> _Records for processing_:
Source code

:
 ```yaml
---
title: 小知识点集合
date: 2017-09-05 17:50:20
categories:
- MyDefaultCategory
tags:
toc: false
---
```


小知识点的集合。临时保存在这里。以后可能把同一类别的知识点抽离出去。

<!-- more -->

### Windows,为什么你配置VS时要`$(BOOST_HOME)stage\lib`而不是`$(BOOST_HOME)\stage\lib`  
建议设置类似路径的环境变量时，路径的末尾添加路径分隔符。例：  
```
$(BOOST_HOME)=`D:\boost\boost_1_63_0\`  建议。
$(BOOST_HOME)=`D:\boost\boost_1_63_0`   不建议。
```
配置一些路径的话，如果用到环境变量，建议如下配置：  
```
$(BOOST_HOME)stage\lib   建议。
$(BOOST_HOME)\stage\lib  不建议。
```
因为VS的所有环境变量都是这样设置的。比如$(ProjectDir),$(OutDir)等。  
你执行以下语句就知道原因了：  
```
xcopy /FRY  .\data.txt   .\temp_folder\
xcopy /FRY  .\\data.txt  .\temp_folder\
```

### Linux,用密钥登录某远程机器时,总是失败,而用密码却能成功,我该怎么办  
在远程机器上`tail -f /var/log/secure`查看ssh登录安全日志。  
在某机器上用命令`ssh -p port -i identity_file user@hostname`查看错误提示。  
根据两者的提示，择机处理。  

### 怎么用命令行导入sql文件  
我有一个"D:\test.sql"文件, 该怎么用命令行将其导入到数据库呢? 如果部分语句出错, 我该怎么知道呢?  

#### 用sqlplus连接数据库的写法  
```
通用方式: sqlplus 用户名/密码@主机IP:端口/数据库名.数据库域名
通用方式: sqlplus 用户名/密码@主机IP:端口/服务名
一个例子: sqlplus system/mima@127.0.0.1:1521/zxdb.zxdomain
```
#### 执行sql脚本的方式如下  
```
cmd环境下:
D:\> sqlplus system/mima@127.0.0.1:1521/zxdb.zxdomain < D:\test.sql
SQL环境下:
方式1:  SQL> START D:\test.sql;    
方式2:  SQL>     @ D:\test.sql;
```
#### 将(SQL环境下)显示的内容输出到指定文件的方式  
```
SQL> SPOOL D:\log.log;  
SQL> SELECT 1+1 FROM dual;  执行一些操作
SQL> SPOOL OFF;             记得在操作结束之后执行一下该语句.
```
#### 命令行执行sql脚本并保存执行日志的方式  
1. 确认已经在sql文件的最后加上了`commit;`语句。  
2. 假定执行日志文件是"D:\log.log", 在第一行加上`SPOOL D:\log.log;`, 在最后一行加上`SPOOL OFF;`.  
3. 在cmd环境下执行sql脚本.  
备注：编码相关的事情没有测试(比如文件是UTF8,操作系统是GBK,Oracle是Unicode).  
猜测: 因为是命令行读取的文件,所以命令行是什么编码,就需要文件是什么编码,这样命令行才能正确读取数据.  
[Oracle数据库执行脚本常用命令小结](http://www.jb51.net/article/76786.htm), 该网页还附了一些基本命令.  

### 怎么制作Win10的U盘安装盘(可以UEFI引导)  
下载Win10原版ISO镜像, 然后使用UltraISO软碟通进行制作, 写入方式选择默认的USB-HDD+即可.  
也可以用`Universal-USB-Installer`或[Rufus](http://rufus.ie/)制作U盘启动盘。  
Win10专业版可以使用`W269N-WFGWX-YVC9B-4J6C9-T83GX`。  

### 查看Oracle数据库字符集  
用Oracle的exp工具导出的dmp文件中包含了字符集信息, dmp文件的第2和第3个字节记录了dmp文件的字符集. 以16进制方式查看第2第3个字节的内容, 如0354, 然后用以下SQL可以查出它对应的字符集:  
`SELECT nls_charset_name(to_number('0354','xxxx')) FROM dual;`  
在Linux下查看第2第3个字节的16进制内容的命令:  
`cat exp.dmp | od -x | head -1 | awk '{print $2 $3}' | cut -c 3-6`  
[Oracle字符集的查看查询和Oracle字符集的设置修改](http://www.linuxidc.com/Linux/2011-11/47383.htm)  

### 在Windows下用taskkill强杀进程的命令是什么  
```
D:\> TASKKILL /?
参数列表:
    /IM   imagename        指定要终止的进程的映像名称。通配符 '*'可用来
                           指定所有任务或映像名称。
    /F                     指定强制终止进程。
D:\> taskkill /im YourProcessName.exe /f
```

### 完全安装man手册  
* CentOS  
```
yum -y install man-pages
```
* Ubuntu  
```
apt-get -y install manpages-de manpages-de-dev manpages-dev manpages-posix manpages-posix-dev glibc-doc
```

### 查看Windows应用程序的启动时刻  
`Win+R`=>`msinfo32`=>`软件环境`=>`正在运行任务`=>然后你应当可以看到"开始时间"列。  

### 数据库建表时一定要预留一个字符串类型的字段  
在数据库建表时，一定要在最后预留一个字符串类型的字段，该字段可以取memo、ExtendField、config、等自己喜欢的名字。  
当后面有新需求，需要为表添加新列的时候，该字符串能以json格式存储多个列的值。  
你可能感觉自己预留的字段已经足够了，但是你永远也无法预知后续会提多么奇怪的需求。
--
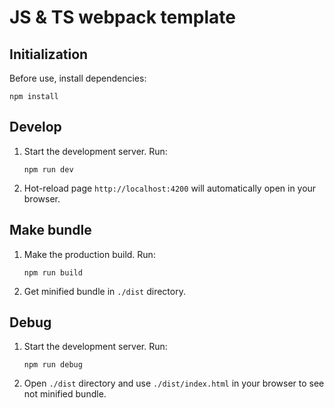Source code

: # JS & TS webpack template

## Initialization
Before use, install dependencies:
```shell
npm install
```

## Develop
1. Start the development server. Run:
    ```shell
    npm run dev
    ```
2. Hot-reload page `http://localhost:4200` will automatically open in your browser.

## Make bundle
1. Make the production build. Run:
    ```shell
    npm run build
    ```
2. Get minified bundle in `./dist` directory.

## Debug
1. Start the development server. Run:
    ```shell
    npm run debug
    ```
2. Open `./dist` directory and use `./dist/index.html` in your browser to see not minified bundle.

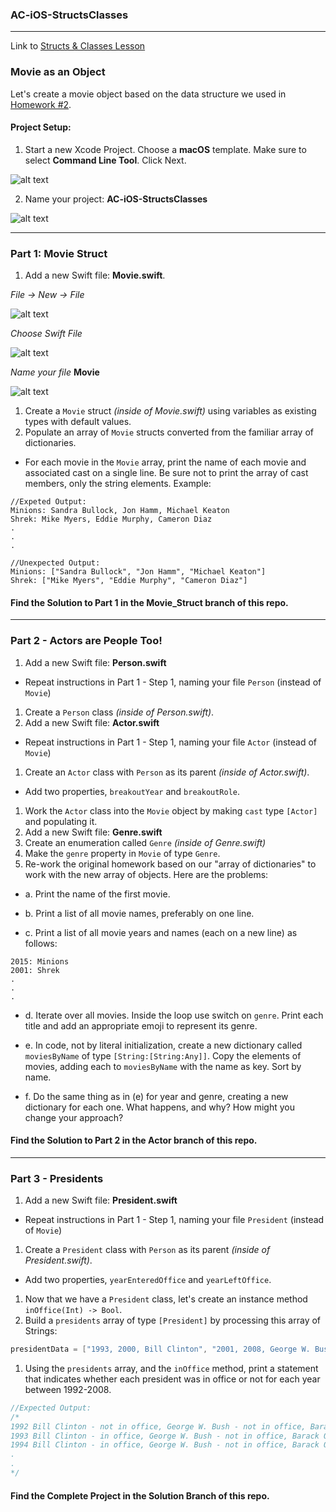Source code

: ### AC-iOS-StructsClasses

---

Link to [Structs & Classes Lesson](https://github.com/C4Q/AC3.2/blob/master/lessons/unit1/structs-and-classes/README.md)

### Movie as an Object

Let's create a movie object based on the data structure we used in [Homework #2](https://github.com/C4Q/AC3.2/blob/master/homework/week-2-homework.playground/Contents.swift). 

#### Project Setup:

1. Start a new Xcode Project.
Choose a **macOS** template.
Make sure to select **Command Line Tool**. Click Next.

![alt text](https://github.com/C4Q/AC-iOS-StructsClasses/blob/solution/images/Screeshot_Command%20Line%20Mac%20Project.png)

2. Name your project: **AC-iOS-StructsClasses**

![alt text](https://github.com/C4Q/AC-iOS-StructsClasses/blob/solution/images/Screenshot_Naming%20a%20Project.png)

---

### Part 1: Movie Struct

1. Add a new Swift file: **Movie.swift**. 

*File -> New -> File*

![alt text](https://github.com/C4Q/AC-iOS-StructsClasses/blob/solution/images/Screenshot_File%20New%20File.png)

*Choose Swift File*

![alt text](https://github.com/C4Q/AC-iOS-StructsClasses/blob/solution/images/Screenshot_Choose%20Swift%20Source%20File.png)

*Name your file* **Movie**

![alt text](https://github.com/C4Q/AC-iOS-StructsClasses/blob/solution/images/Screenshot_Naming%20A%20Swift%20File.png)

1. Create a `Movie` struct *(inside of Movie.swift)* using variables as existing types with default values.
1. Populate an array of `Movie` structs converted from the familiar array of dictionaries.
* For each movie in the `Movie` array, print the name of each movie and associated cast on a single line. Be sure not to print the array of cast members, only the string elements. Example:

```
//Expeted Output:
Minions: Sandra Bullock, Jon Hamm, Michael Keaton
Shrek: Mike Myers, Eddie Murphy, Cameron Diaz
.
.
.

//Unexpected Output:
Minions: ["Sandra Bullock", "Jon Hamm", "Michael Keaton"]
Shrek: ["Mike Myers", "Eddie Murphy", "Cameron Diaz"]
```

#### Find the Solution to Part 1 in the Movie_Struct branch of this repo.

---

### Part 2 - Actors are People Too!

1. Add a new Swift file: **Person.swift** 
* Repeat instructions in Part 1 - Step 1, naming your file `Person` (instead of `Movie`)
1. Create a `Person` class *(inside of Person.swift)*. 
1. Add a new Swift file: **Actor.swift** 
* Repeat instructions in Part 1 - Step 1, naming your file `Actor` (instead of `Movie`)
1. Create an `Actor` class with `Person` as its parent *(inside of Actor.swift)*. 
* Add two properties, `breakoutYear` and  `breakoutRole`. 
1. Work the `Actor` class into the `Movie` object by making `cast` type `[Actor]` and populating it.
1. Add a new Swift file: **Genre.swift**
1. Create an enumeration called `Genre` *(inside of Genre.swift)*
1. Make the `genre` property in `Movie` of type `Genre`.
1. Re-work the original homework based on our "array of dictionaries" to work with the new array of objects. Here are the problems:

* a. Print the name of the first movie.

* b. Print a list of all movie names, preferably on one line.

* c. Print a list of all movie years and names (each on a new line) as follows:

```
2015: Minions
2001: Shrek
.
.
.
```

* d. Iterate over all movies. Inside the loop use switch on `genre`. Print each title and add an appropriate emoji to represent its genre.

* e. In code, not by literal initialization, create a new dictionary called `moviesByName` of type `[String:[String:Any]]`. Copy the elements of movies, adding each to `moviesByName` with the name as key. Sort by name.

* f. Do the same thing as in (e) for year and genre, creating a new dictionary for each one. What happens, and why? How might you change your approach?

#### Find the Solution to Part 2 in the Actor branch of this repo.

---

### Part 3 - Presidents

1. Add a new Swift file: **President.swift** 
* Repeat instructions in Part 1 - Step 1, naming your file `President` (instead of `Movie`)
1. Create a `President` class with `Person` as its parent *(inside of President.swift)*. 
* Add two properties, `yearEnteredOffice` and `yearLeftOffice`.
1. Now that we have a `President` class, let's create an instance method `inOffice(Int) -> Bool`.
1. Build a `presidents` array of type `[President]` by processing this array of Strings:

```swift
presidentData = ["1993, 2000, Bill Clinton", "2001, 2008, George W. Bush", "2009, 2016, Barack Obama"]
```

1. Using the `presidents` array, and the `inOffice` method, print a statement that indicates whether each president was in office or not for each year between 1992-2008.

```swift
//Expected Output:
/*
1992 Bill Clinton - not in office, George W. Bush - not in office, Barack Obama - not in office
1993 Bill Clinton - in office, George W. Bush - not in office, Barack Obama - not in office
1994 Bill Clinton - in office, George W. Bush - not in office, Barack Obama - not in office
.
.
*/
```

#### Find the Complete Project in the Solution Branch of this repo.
---
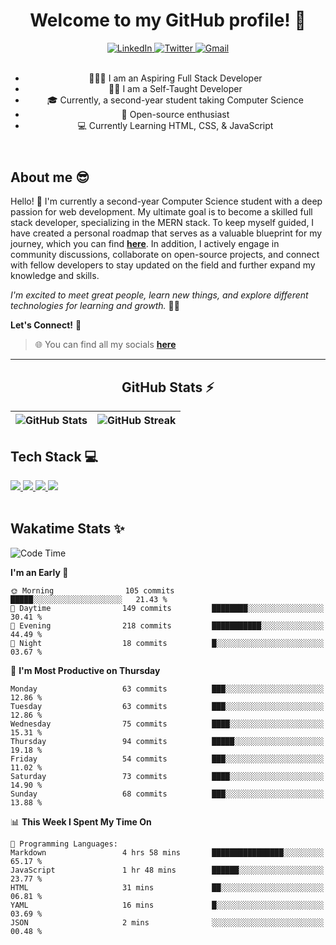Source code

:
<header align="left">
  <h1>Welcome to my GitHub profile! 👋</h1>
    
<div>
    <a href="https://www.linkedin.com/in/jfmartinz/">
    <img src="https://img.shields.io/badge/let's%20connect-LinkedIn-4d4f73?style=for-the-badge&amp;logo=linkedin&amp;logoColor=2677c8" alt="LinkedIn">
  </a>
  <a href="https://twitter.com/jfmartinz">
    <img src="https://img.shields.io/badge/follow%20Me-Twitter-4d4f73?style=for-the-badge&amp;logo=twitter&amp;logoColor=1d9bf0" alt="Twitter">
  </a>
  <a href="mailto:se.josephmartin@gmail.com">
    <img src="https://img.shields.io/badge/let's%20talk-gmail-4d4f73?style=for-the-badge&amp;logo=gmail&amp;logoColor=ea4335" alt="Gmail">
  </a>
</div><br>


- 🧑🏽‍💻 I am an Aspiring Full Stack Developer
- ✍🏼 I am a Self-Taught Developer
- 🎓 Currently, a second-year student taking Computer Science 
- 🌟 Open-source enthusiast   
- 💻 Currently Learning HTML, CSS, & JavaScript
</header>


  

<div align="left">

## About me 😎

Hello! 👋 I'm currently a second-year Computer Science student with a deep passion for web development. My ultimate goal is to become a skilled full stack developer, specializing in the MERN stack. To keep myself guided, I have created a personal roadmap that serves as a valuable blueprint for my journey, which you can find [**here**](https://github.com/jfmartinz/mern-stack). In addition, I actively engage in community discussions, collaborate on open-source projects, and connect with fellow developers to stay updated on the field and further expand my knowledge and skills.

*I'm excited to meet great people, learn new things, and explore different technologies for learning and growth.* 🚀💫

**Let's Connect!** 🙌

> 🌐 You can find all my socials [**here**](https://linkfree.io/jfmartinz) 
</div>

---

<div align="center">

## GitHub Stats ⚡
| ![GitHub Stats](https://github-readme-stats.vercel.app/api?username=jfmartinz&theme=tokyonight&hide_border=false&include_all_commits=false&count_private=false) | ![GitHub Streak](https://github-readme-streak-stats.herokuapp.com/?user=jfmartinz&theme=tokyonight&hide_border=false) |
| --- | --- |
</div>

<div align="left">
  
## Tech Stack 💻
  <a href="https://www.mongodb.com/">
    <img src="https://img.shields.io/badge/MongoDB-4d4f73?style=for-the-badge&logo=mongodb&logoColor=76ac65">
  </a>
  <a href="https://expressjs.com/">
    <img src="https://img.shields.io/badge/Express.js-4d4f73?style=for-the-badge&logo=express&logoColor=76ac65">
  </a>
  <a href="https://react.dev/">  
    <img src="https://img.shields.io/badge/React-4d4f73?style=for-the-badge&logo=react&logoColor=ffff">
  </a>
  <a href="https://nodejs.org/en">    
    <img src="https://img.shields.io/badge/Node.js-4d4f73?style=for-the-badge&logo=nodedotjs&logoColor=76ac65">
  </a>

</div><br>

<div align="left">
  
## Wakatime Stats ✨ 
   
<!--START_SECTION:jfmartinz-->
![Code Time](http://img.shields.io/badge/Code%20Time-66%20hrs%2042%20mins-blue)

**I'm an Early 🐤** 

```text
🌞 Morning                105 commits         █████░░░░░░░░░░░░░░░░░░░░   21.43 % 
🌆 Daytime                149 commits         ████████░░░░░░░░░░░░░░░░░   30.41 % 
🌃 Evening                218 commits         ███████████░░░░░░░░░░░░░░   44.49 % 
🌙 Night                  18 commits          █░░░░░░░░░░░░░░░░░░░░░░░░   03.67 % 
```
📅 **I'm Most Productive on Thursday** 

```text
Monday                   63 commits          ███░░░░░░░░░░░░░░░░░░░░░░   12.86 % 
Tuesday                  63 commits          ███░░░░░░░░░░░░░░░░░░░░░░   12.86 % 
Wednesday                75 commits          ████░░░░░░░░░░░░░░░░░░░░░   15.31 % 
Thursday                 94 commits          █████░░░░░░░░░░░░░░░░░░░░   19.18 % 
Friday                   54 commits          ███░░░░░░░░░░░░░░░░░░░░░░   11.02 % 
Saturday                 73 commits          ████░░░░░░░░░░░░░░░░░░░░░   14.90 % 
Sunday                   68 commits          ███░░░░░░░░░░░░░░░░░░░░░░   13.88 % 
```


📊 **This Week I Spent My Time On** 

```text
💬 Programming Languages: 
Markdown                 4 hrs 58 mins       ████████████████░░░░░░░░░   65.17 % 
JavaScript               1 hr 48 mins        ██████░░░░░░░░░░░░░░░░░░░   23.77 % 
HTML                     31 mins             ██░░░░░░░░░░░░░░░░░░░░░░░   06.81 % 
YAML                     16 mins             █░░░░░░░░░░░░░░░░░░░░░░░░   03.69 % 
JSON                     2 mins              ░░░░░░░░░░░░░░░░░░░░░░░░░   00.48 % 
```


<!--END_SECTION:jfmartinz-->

> _Your task_: Search the entries for "Output" and copy each matching line.

> _Task response_:
//Expeted Output:
//Unexpected Output:
//Expected Output:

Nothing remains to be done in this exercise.